Overbeck betont "das einzige wirklich unfehlbare Lehramt der Betroffenen"

Synodaler Weg: Große Mehrheit für Reform der Sexualmoral

Anzeige

Die kirchliche Sexualmoral, ihr Anspruch, aber auch das Leid, das sie bei Missbrauchs-Betroffenen und homosexuellen Menschen anrichtet: Darum ging es am Nachmittag des zweiten Tags der Synodalversammlung in Frankfurt. Trotz positiven Abstimmungsergebnisses: Erneut sorgte ein Bischof für massiven Widerspruch - und erhielt eine klare Entgegnung durch einen Mitbruder.

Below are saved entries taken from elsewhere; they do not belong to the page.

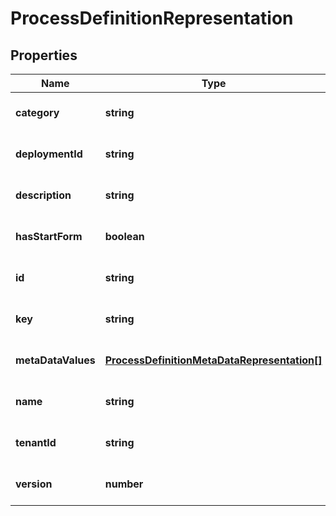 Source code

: # ProcessDefinitionRepresentation

## Properties
Name | Type | Description | Notes
------------ | ------------- | ------------- | -------------
**category** | **string** |  | [optional] [default to null]
**deploymentId** | **string** |  | [optional] [default to null]
**description** | **string** |  | [optional] [default to null]
**hasStartForm** | **boolean** |  | [optional] [default to null]
**id** | **string** |  | [optional] [default to null]
**key** | **string** |  | [optional] [default to null]
**metaDataValues** | [**ProcessDefinitionMetaDataRepresentation[]**](ProcessDefinitionMetaDataRepresentation.md) |  | [optional] [default to null]
**name** | **string** |  | [optional] [default to null]
**tenantId** | **string** |  | [optional] [default to null]
**version** | **number** |  | [optional] [default to null]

Mit einer überwältigenden Mehrheit hat sich die Synodalversammlung in Frankfurt für eine Reform der katholischen Sexuallehre ausgesprochen. 168 von 201 abgegebenen Stimmen haben dem vom entsprechenden Fach-Forum ausgearbeiteten Text nach Einarbeitung einiger Änderungen zugestimmt. Der Entscheidung war eine in großen Teilen von Erleichterung und Dankbarkeit geprägte Aussprache darüber vorangegangen, was das Forum in seiner Textvorlage vorbereitet hat.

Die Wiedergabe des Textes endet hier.